Exercise instructions: Read through the data, and wherever a line holds the word "UpRightPhone", write that line out.

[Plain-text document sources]
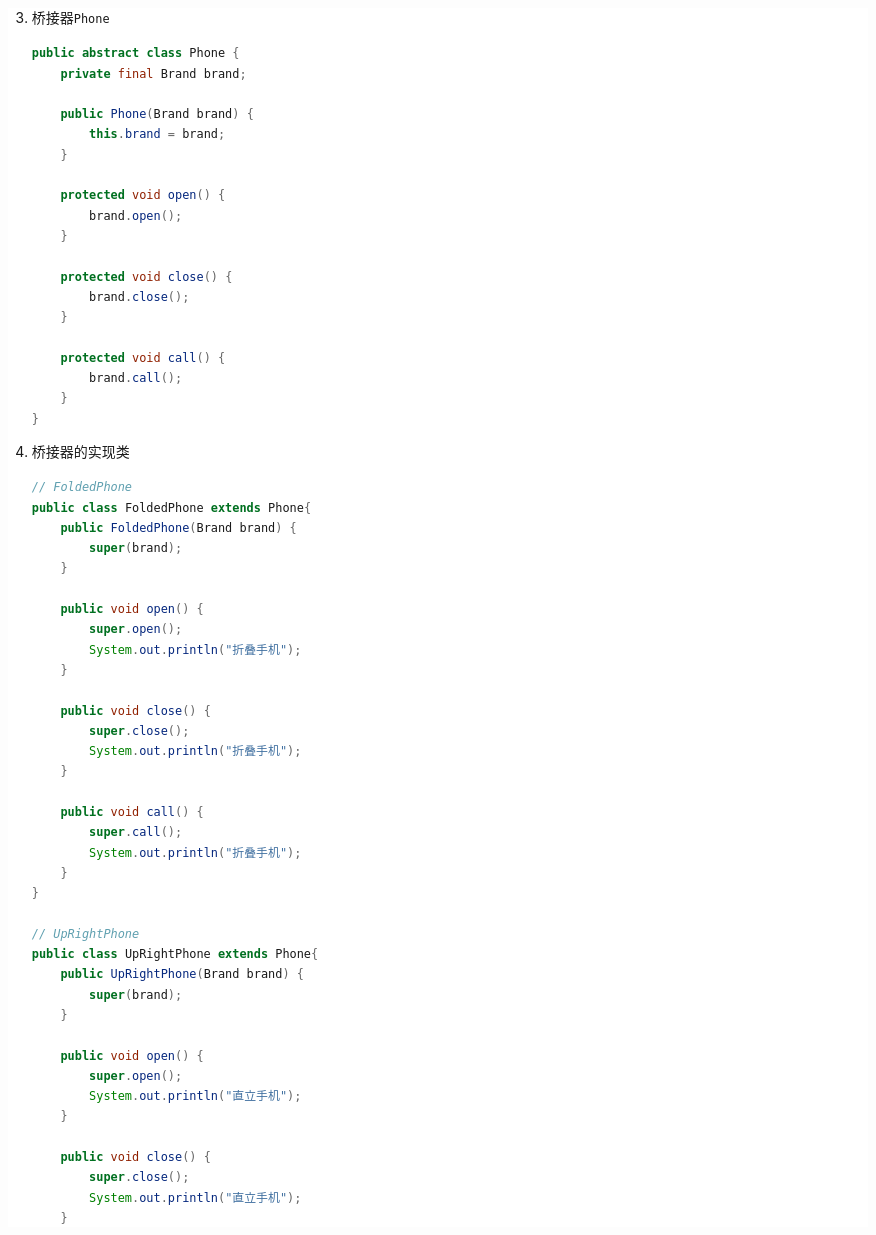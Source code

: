 3. 桥接器`Phone`

   ```java
   public abstract class Phone {
       private final Brand brand;
   
       public Phone(Brand brand) {
           this.brand = brand;
       }
   
       protected void open() {
           brand.open();
       }
   
       protected void close() {
           brand.close();
       }
   
       protected void call() {
           brand.call();
       }
   }
   ```

4. 桥接器的实现类

   ```java
   // FoldedPhone
   public class FoldedPhone extends Phone{
       public FoldedPhone(Brand brand) {
           super(brand);
       }
   
       public void open() {
           super.open();
           System.out.println("折叠手机");
       }
   
       public void close() {
           super.close();
           System.out.println("折叠手机");
       }
   
       public void call() {
           super.call();
           System.out.println("折叠手机");
       }
   }
   
   // UpRightPhone
   public class UpRightPhone extends Phone{
       public UpRightPhone(Brand brand) {
           super(brand);
       }
   
       public void open() {
           super.open();
           System.out.println("直立手机");
       }
   
       public void close() {
           super.close();
           System.out.println("直立手机");
       }
   
   ```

Answer:
   // UpRightPhone
   public class UpRightPhone extends Phone{
       public UpRightPhone(Brand brand) {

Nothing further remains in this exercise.